__RECORDED DATA__
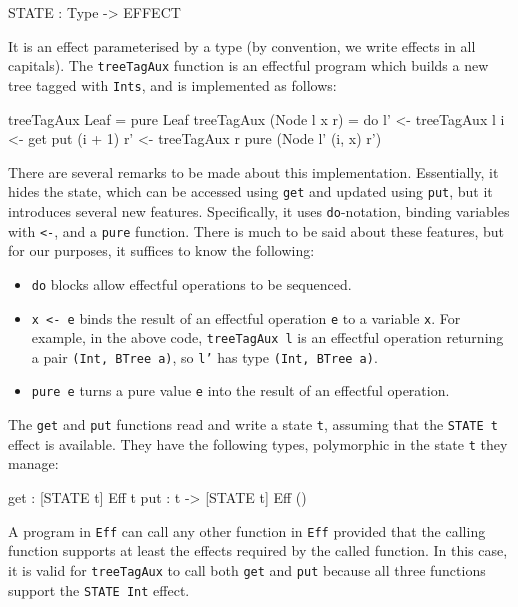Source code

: \begin{code}
STATE : Type -> EFFECT
\end{code}

\noindent
It is an effect parameterised by a type (by convention, we write
effects in all capitals).
The \texttt{treeTagAux} function is an effectful program
which builds a new tree tagged with \texttt{Ints}, and is implemented as
follows:

\begin{code}
treeTagAux Leaf = pure Leaf
treeTagAux (Node l x r)
    = do l' <- treeTagAux l
         i <- get
         put (i + 1)
         r' <- treeTagAux r
         pure (Node l' (i, x) r')
\end{code}

\noindent
There are several remarks to be made about this implementation. Essentially,
it hides the state, which can be accessed using \texttt{get} and updated using
\texttt{put}, but it introduces several new features. Specifically, it uses
\texttt{do}-notation, binding variables with \texttt{<-}, and a
\texttt{pure} function. There is much to be said about these features, but
for our purposes, it suffices to know the following:

\begin{itemize}
\item \texttt{do} blocks allow effectful operations to be sequenced.
\item \texttt{x <- e} binds the result of an effectful operation \texttt{e} to
a variable \texttt{x}. For example, in the above code, \texttt{treeTagAux l}
is an effectful operation returning a pair \texttt{(Int, BTree a)}, so
\texttt{l'} has type \texttt{(Int, BTree a)}.
\item \texttt{pure e} turns a pure value \texttt{e} into the result of
an effectful operation.
\end{itemize}

\noindent
The \texttt{get} and \texttt{put} functions read and write a state \texttt{t},
assuming that the \texttt{STATE t} effect is available. They have the following
types, polymorphic in the state \texttt{t} they manage:

\begin{code}
get :      { [STATE t] } Eff t
put : t -> { [STATE t] } Eff ()
\end{code}

\noindent
A program in \texttt{Eff} can call any other function in \texttt{Eff} provided
that the calling function supports at least the effects required by the called
function. In this case, it is valid for \texttt{treeTagAux} to call both
\texttt{get} and \texttt{put} because all three functions support the
\texttt{STATE Int} effect.

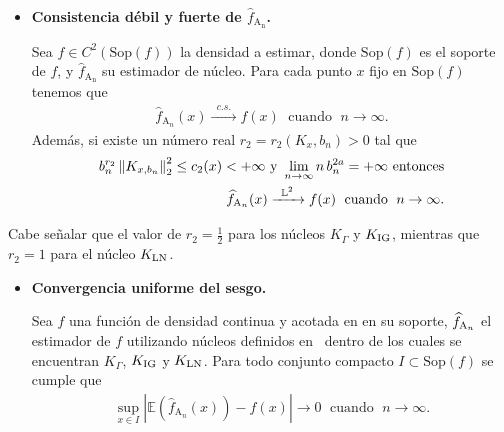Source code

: \begin{itemize}
	\item \textbf{Consistencia débil y fuerte de $\widehat{f}_{\text{A}_\text{n}}$.} 
	\begin{theorem}
		Sea $f \in C^2(\mathrm{Sop}(f))$ la densidad a estimar, donde $\mathrm{Sop}(f)$ es el soporte de $f$, y $\widehat{f}_{\text{A}_\text{n}}$ su estimador de núcleo. Para cada punto $x$ fijo en $\mathrm{Sop}(f)$ tenemos que
		\begin{align}
		\widehat{f}_{\text{A}_n}(x) \xrightarrow{\;\; c.s. \;\; }f(x) \; \text{ cuando } \; n \rightarrow \infty.
		\label{Consistenciac.s.} 
		\end{align}	
		Además, si existe un número real $r_2=r_2(K_x,b_n)>0$ tal que 
		\begin{align}
		b_n^{r_2}\left\lVert K_{x,b_n}\right\rVert_2^2 \leq c_2(x)<+\infty \text{ y } \lim\limits_{n \rightarrow \infty} n \, b_n^{2a}=+\infty \text{ entonces}\\
		\centering \widehat{f}_{\text{A}_n}(x) \xrightarrow{\;\; \mathbb{L}^2 \;\; }f(x) \; \text{ cuando } \; n \rightarrow \infty.
		\label{ConsistenciaL2} 
		\end{align}	
\end{theorem}
\end{itemize}

Cabe señalar que el valor de $r_2=\frac{1}{2}$ para los núcleos $K_{\Gamma}$ y $K_{\tiny \text{IG}}$, mientras que $r_2=1$ para el núcleo $K_{\tiny \text{LN}}$.

\begin{itemize}
	\item \textbf{Convergencia uniforme del sesgo.} 
	\begin{theorem}
		Sea $f$ una función de densidad continua y acotada en en su soporte, $\widehat{f}_{\tiny \text{A}_n}$ el estimador de $f$ utilizando núcleos definidos en~\cite{Libnegue2013} dentro de los cuales se encuentran $K_{\Gamma}$, $K_{\tiny \text{IG}}$ y $K_{\tiny \text{LN}}$. Para todo conjunto compacto $I \subset \mathrm{Sop}(f)$ se cumple que
		\begin{align}
			\sup_{x \in I} |\mathbb{E}(\widehat{f}_{\text{A}_n}(x))-f(x)|\xrightarrow{\;\;  \;\; }0 \; \text{ cuando } \; n \rightarrow \infty.
			\label{convergenciaProb} 
		\end{align}
	\end{theorem}
\end{itemize}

__PROBLEM DESCRIPTION__
Your task is to find every line above containing the word "mathbb" and copy it.

__ANSWER SPACE__
		\centering \widehat{f}_{\text{A}_n}(x) \xrightarrow{\;\; \mathbb{L}^2 \;\; }f(x) \; \text{ cuando } \; n \rightarrow \infty.
			\sup_{x \in I} |\mathbb{E}(\widehat{f}_{\text{A}_n}(x))-f(x)|\xrightarrow{\;\;  \;\; }0 \; \text{ cuando } \; n \rightarrow \infty.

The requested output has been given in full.